▸ DATA SUPPLIED
------
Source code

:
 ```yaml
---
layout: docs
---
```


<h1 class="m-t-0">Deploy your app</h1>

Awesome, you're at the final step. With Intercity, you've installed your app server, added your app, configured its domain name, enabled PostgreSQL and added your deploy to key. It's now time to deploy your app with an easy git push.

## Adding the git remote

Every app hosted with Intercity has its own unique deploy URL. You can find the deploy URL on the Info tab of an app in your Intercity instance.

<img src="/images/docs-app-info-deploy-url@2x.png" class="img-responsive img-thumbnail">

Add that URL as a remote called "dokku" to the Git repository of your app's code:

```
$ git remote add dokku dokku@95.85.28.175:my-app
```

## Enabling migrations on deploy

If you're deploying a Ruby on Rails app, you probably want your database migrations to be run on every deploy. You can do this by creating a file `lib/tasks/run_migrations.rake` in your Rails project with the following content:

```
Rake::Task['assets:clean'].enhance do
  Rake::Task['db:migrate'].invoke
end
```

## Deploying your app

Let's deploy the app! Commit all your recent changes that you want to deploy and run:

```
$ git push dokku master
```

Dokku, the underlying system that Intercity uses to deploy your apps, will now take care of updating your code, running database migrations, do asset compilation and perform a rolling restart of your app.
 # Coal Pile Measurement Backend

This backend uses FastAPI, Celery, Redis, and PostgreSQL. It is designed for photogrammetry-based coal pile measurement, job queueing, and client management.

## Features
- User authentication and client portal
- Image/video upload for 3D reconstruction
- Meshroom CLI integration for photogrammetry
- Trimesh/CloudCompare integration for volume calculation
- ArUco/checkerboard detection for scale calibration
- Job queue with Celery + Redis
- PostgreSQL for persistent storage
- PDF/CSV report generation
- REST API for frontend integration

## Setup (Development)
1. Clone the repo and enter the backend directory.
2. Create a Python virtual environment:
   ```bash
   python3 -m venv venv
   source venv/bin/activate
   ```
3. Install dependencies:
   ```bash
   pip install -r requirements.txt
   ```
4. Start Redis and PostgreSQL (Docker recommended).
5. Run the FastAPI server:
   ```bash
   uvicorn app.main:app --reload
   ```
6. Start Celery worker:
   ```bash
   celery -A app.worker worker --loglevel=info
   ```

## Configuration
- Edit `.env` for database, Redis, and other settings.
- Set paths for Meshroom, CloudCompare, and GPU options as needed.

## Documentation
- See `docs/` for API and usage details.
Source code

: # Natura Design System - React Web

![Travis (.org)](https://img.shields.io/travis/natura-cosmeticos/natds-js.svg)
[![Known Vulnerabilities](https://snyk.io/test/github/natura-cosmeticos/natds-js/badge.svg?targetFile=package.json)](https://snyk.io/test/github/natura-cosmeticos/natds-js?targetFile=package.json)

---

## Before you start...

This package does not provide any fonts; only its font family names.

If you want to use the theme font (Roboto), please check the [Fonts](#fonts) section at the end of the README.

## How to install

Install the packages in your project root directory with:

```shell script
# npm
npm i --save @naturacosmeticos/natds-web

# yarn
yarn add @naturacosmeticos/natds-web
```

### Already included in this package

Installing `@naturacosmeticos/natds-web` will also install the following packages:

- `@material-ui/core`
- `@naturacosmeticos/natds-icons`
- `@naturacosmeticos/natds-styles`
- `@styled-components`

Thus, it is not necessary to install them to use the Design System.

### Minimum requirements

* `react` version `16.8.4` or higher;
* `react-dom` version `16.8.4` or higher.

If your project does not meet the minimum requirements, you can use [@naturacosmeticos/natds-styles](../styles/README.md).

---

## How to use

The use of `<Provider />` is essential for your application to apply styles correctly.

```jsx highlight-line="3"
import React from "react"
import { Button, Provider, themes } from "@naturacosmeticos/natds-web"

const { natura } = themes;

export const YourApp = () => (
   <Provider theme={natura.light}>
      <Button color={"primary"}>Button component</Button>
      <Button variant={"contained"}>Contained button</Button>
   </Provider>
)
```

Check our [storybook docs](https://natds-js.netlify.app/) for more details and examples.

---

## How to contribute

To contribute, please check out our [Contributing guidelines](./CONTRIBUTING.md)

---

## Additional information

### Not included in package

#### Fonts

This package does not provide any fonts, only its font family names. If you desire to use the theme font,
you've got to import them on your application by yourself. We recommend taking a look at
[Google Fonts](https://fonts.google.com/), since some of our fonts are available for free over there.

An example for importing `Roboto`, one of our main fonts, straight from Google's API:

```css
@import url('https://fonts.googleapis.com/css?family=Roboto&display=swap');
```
------
▸ AIM OF THE TASK
Return, word for word, the lines of the data above from the line with "## Documentation" through the line with "This package does not provide any fonts;", inclusive.

▸ YOUR SOLUTION
## Documentation
- See `docs/` for API and usage details.
Source code

: # Natura Design System - React Web

![Travis (.org)](https://img.shields.io/travis/natura-cosmeticos/natds-js.svg)
[![Known Vulnerabilities](https://snyk.io/test/github/natura-cosmeticos/natds-js/badge.svg?targetFile=package.json)](https://snyk.io/test/github/natura-cosmeticos/natds-js?targetFile=package.json)

---

## Before you start...

This package does not provide any fonts; only its font family names.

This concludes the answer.